De veertien Nederlandse universiteiten, verenigd in de VSNU, laten via een academisch wensenlijstje weten hoe zij uitdagingen in de toekomst het hoofd willen bieden. In de agenda ‘Kennis voor onze toekomst‘ worden ambities en voornemens geformuleerd.
Meer samenwerken staat voorop. En dan niet alleen met het bedrijfsleven, kennispartners en de overheid, maar ook met andere universiteiten. Er wordt gerept van een nauwe samenwerking ’tussen de domeinen alfa, bèta, gamma, techniek en medisch’ en van samenwerking binnen ‘geprofileerde clusters van universiteiten’.
Regionaal ambitieplan
Tilburg University heeft in haar regionaal ambitieplan al aangegeven dat de universiteit nauwere betrekkingen wil onderhouden met de zuidelijke hogescholen (Fontys, Avans, NHTV) en universiteiten (Eindhoven, Maastricht).
De universiteit van Nijmegen zou eveneens een interessante partner voor Tilburg kunnen zijn vanwege een gelijkaardig profiel en de gedeelde katholieke achtergrond.
Toegankelijkheid onderwijs
Ook belangrijk volgens de VSNU: een leven lang jezelf blijven ontwikkelen. Daarom moet er een platform komen met een groot cursusaanbod op uiteenlopende terreinen.Verder willen de universiteiten het lerarentekort aanpakken, blijven inspelen op internationalisering, en de impact van onderzoek op de maatschappij vergroten.
Opmerkelijk is hoe er wordt gehamerd op de toegankelijkheid van onderwijs. ‘Het Nederlandse hoger onderwijs is één van de meest toegankelijke van Europa en dat moet zo blijven,’ schrijven de universiteiten. Er wordt gepleit voor terughoudendheid met numerus fixus-besluiten en kansengelijkheid voor toelatingsprocedures. De wens om de basisbeurs te laten terugkeren wordt echter niet hardop uitgesproken.
Verstoorde relatie
Het wensenlijstje van de VSNU verschijnt op het moment dat de verstandhouding tussen de Nederlandse universiteiten en de regering ernstig verstoord is.

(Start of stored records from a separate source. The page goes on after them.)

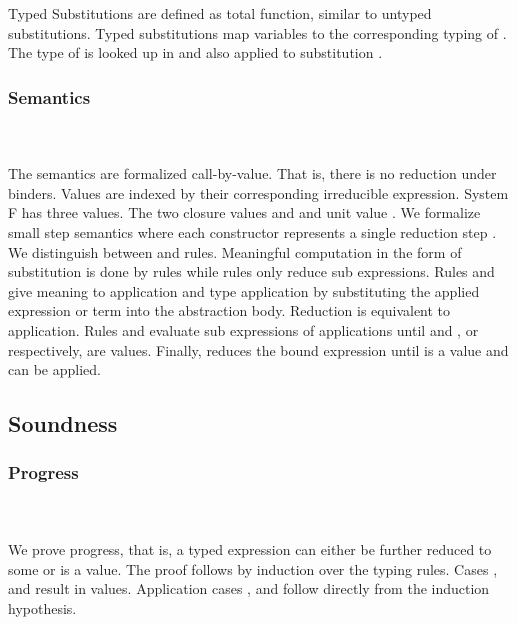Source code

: \noindent Typed Substitutions are defined as total function, similar to untyped substitutions.
\FSubTyping
Typed substitutions  map variables  to the corresponding typing of . The type of  is looked up in  and also applied to substitution .
\subsubsection{Semantics}\hfill\\\\
The semantics are formalized call-by-value. That is, there is no reduction under binders. Values are indexed by their corresponding irreducible expression.
\FVal
System F has three values. The two closure values  and  and unit value .
We formalize small step semantics where each constructor represents a single reduction step   .
We distinguish between  and  rules. 
Meaningful computation in the form of substitution is done by  rules while  rules only reduce sub expressions.
\FSemantics
Rules  and  give meaning to application and type application by substituting the applied expression or term into the abstraction body. Reduction  is equivalent to application. Rules  and  evaluate sub expressions of applications until  and , or  respectively, are values. Finally,  reduces the bound expression  until  is a value and  can be applied. 

\subsection{Soundness}

\subsubsection{Progress}\hfill\\\\
We prove progress, that is, a typed expression  can either be further reduced to some  or  is a value. The proof follows by induction over the typing rules. 
\FProgress
Cases ,  and  result in values. Application cases ,  and  follow directly from the induction hypothesis. 
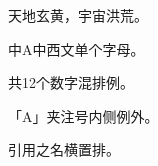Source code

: \documentclass{ltc-cn-vbook}
\begin{document}
\begin{正文}
天地玄黄，宇宙洪荒。

中A中西文单个字母。

共12个数字混排例。

「A」夹注号内侧例外。

引用之名横置排。
\end{正文}
\end{document}
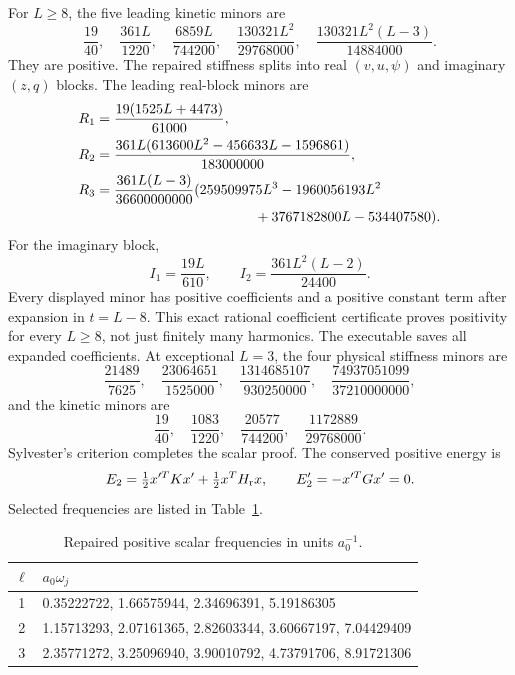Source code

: \documentclass[11pt]{article}
\numberwithin{equation}{section}
\begin{document}
For $L\ge8$, the five leading kinetic minors are
\begin{equation}
 \frac{19}{40},\quad\frac{361L}{1220},\quad\frac{6859L}{744200},\quad
 \frac{130321L^2}{29768000},\quad\frac{130321L^2(L-3)}{14884000}.
\end{equation}
They are positive.
The repaired stiffness splits into real $(v,u,\psi)$ and imaginary $(z,q)$ blocks.
The leading real-block minors are
\begin{align}
 R_1&=\frac{19(1525L+4473)}{61000},\\
 R_2&=\frac{361L(613600L^2-456633L-1596861)}{183000000},\\
 R_3&=\frac{361L(L-3)}{36600000000}
 (259509975L^3-1960056193L^2\nonumber\\
 &\hspace{40mm}+3767182800L-534407580).
\end{align}
For the imaginary block,
\begin{equation}
 I_1=\frac{19L}{610},\qquad I_2=\frac{361L^2(L-2)}{24400}.
\end{equation}
Every displayed minor has positive coefficients and a positive constant term after expansion in $t=L-8$.
This exact rational coefficient certificate proves positivity for every $L\ge8$, not just finitely many harmonics.
The executable saves all expanded coefficients.
At exceptional $L=3$, the four physical stiffness minors are
\begin{equation}
 \frac{21489}{7625},\quad\frac{23064651}{1525000},\quad
 \frac{1314685107}{930250000},\quad\frac{74937051099}{37210000000},
\end{equation}
and the kinetic minors are
\begin{equation}
 \frac{19}{40},\quad\frac{1083}{1220},\quad\frac{20577}{744200},\quad
 \frac{1172889}{29768000}.
\end{equation}
Sylvester's criterion completes the scalar proof.
The conserved positive energy is
\begin{equation}
 E_2=\tfrac12x'^TKx'+\tfrac12x^TH_{\rm r}x,\qquad
 E_2'=-x'^TGx'=0.
 \label{eq:energy}
\end{equation}
Selected frequencies are listed in Table~\ref{tab:freq}.

\begin{table}[htbp]
\centering
\caption{Repaired positive scalar frequencies in units $a_0^{-1}$.}
\label{tab:freq}
\begin{tabular}{cl}\toprule
$\ell$&$a_0\omega_j$\\\midrule
1&0.35222722, 1.66575944, 2.34696391, 5.19186305\\
2&1.15713293, 2.07161365, 2.82603344, 3.60667197, 7.04429409\\
3&2.35771272, 3.25096940, 3.90010792, 4.73791706, 8.91721306\\\bottomrule
\end{tabular}
\end{table}
\end{document}
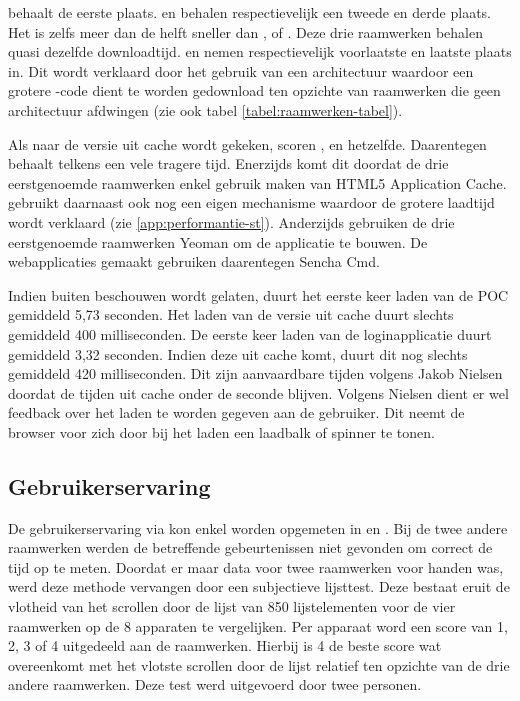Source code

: \lungo{} behaalt de eerste plaats.
\jqm{} en \kendo{} behalen respectievelijk een tweede en derde plaats.
Het is zelfs meer dan de helft sneller dan \jqm{}, \kendo{} of \st{}.
Deze drie raamwerken behalen quasi dezelfde downloadtijd.
\kendo{} en \st{} nemen respectievelijk voorlaatste en laatste plaats in.
Dit wordt verklaard door het gebruik van een architectuur waardoor een grotere \js{}-code dient te worden gedownload ten opzichte van raamwerken die geen architectuur afdwingen (zie ook tabel \ref{tabel:raamwerken-tabel}).

Als naar de versie uit cache wordt gekeken, scoren \kendo{}, \jqm{} en \lungo{} hetzelfde.
Daarentegen behaalt \st{} telkens een vele tragere tijd.
Enerzijds komt dit doordat de drie eerstgenoemde raamwerken enkel gebruik maken van HTML5 Application Cache.
\st{} gebruikt daarnaast ook nog een eigen mechanisme waardoor de grotere laadtijd wordt verklaard (zie \ref{app:performantie-st}).
Anderzijds gebruiken de drie eerstgenoemde raamwerken Yeoman om de applicatie te bouwen.
De webapplicaties gemaakt \st{} gebruiken daarentegen Sencha Cmd.


Indien \st{} buiten beschouwen wordt gelaten, duurt het eerste keer laden van de POC gemiddeld 5,73 seconden. 
Het laden van de versie uit cache duurt slechts gemiddeld 400 milliseconden.
De eerste keer laden van de loginapplicatie duurt gemiddeld 3,32 seconden.
Indien deze uit cache komt, duurt dit nog slechts gemiddeld 420 milliseconden.
Dit zijn aanvaardbare tijden volgens Jakob Nielsen~\cite{Nielsen1993} doordat de tijden uit cache onder de seconde blijven.
Volgens Nielsen dient er wel feedback over het laden te worden gegeven aan de gebruiker.
Dit neemt de browser voor zich door bij het laden een laadbalk of spinner te tonen.


\subsection{Gebruikerservaring}
\label{sec:evaluatie-gebruikerservaring}
De gebruikerservaring via \js{} kon enkel worden opgemeten in \jqm{} en \kendo{}.
Bij de twee andere raamwerken werden de betreffende gebeurtenissen niet gevonden om correct de tijd op te meten.
Doordat er maar data voor twee raamwerken voor handen was, werd deze methode vervangen door een subjectieve lijsttest.
Deze bestaat eruit de vlotheid van het scrollen door de lijst van 850 lijstelementen voor de vier raamwerken op de 8 apparaten te vergelijken.
Per apparaat word een score van 1, 2, 3 of 4 uitgedeeld aan de raamwerken.
Hierbij is 4 de beste score wat overeenkomt met het vlotste scrollen door de lijst relatief ten opzichte van de drie andere raamwerken.
Deze test werd uitgevoerd door twee personen.

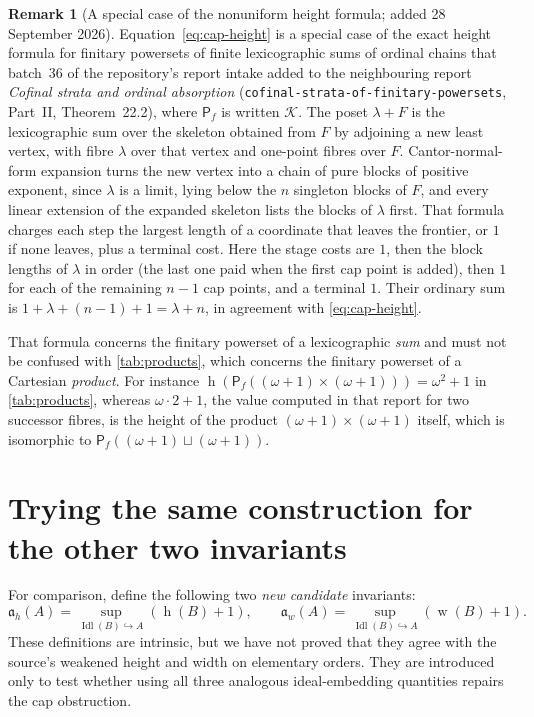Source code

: \documentclass[11pt,letterpaper]{article}
\theoremstyle{teal}
\theoremstyle{definition}
\newtheorem{remark}[theorem]{Remark}
\newcommand{\Pf}{\mathsf P_{\!f}}
\newcommand{\Idl}{\operatorname{Idl}}
\newcommand{\hgt}{\operatorname{h}}
\newcommand{\wid}{\operatorname{w}}
\newcommand{\ah}{\mathfrak a_h}
\newcommand{\aw}{\mathfrak a_w}
\newcommand{\emb}{\hookrightarrow}
\begin{document}
\begin{remark}[A special case of the nonuniform height formula; added 28 September 2026]\label{ioa:rem:nonuniform-heights}
Equation~\eqref{eq:cap-height} is a special case of the exact height formula for finitary powersets of finite lexicographic sums of ordinal chains that batch~36 of the repository's report intake added to the neighbouring report \emph{Cofinal strata and ordinal absorption} (\texttt{cofinal-strata-of-finitary-powersets}, Part~II, Theorem~22.2), where $\Pf$ is written $\mathcal K$. The poset $\lambda+F$ is the lexicographic sum over the skeleton obtained from $F$ by adjoining a new least vertex, with fibre $\lambda$ over that vertex and one-point fibres over $F$. Cantor-normal-form expansion turns the new vertex into a chain of pure blocks of positive exponent, since $\lambda$ is a limit, lying below the $n$ singleton blocks of $F$, and every linear extension of the expanded skeleton lists the blocks of $\lambda$ first. That formula charges each step the largest length of a coordinate that leaves the frontier, or $1$ if none leaves, plus a terminal cost. Here the stage costs are $1$, then the block lengths of $\lambda$ in order (the last one paid when the first cap point is added), then $1$ for each of the remaining $n-1$ cap points, and a terminal $1$. Their ordinary sum is $1+\lambda+(n-1)+1=\lambda+n$, in agreement with \eqref{eq:cap-height}.

That formula concerns the finitary powerset of a lexicographic \emph{sum} and must not be confused with \cref{tab:products}, which concerns the finitary powerset of a Cartesian \emph{product}. For instance $\hgt(\Pf((\omega+1)\times(\omega+1)))=\omega^2+1$ in \cref{tab:products}, whereas $\omega\cdot2+1$, the value computed in that report for two successor fibres, is the height of the product $(\omega+1)\times(\omega+1)$ itself, which is isomorphic to $\Pf((\omega+1)\sqcup(\omega+1))$.
\end{remark}

\section{Trying the same construction for the other two invariants}
For comparison, define the following two \emph{new candidate} invariants:
\[
 \ah(A)=\sup_{\Idl(B)\emb A}(\hgt(B)+1),\qquad
 \aw(A)=\sup_{\Idl(B)\emb A}(\wid(B)+1).
\]
These definitions are intrinsic, but we have not proved that they agree with the source's weakened height and width on elementary orders. They are introduced only to test whether using all three analogous ideal-embedding quantities repairs the cap obstruction.
\end{document}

De herverdeling van onderwijsgeld zoals voorgesteld door de commissie Van Rijn heeft onder vrijwel alle universiteiten afkeurende geluiden opgeleverd.
Carel Stolker, rector magnificus van de universiteit van Leiden, zei onlangs nog dat de relatie tussen overheid en universiteiten tot een ‘ongekend dieptepunt is gedaald.’
Of die relatie na Prinsjesdag gaat verbeteren is maar de vraag.